Солнышко взошло — рано!
На что ни укажут Евстигнею,
А он:
бабушка надувает щёки, выкатывает глаза, доброе лицо её делается глупым и смешным, она говорит ленивым, тяжёлым голосом:
— Я-ста сам эдак-то умею,
Я-ста сделал бы и лучше вещь эту,
Да всё время у меня нету.
Помолчав, улыбаясь, она тихонько продолжает
И пришли ко дьяку в ночу беси:
— Тебе, дьяк, не угодно здеся?
Так пойдем-ко ты с нами во ад,
Хорошо там уголья горят! —
Не поспел умный дьяк надеть шапки,
Подхватили его беси в свои лапки,
Тащат, щекотят, воют,
На плечи сели ему двое,
Сунули его в адское пламя.
— Ладно ли, Евстигнеюшка, с нами? —
Жарится дьяк, озирается,
Руками в бока подпирается,
Губы у него спесиво надуты,
— А — угарно, — говорит, — у вас в аду-то!
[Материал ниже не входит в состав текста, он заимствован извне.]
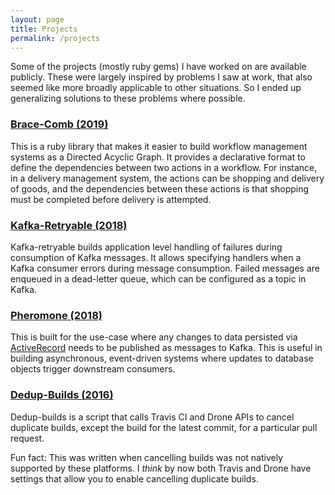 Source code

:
 ```yaml
---
layout: page
title: Projects
permalink: /projects
---
```


Some of the projects (mostly ruby gems) I have worked on are available publicly. These were largely inspired by problems I saw at work, that also seemed like more broadly applicable to other situations. So I ended up generalizing solutions to these problems where possible.


### [Brace-Comb (2019)](https://github.com/ankitagupta12/brace-comb)

This is a ruby library that makes it easier to build workflow management systems as a Directed Acyclic Graph. It provides a declarative format to define the dependencies between two actions in a workflow. For instance, in a delivery management system, the actions can be shopping and delivery of goods, and the dependencies between these actions is that shopping must be completed before delivery is attempted.

### [Kafka-Retryable (2018)](https://github.com/ankitagupta12/kafka-retryable)

Kafka-retryable builds application level handling of failures during consumption of Kafka messages. It allows specifying handlers when a Kafka consumer errors during message consumption. Failed messages are enqueued in a dead-letter queue, which can be configured as a topic in Kafka.

### [Pheromone (2018)](https://github.com/ankitagupta12/pheromone)

This is built for the use-case where any changes to data persisted via [ActiveRecord](https://guides.rubyonrails.org/active_record_basics.html) needs to be published as messages to Kafka. This is useful in building asynchronous, event-driven systems where updates to database objects trigger downstream consumers.

### [Dedup-Builds (2016)](https://github.com/ankitagupta12/dedup-builds)

Dedup-builds is a script that calls Travis CI and Drone APIs to cancel duplicate builds, except the build for the latest commit, for a particular pull request.

Fun fact: This was written when cancelling builds was not natively supported by these platforms. I _think_ by now both Travis and Drone have settings that allow you to enable cancelling duplicate builds.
Закончив басню ленивым, жирным голосом, она, переменив лицо, смеётся тихонько, поясняя мне:
— Не сдался, Евстигней-то, крепко на своем стоит, упрям, вроде бы дедушко наш! Ну-ко, спи, пора…
Мать всходила на чердак ко мне редко, не оставалась долго со мною, говорила торопливо. Она становилась всё красивее, всё лучше одевалась, но и в ней, как в бабушке, я чувствовал что-то новое, спрятанное от меня, чувствовал и догадывался.
Всё меньше занимали меня сказки бабушки, и даже то, что рассказывала она про отца, не успокаивало смутной, но разраставшейся с каждым днём тревоги.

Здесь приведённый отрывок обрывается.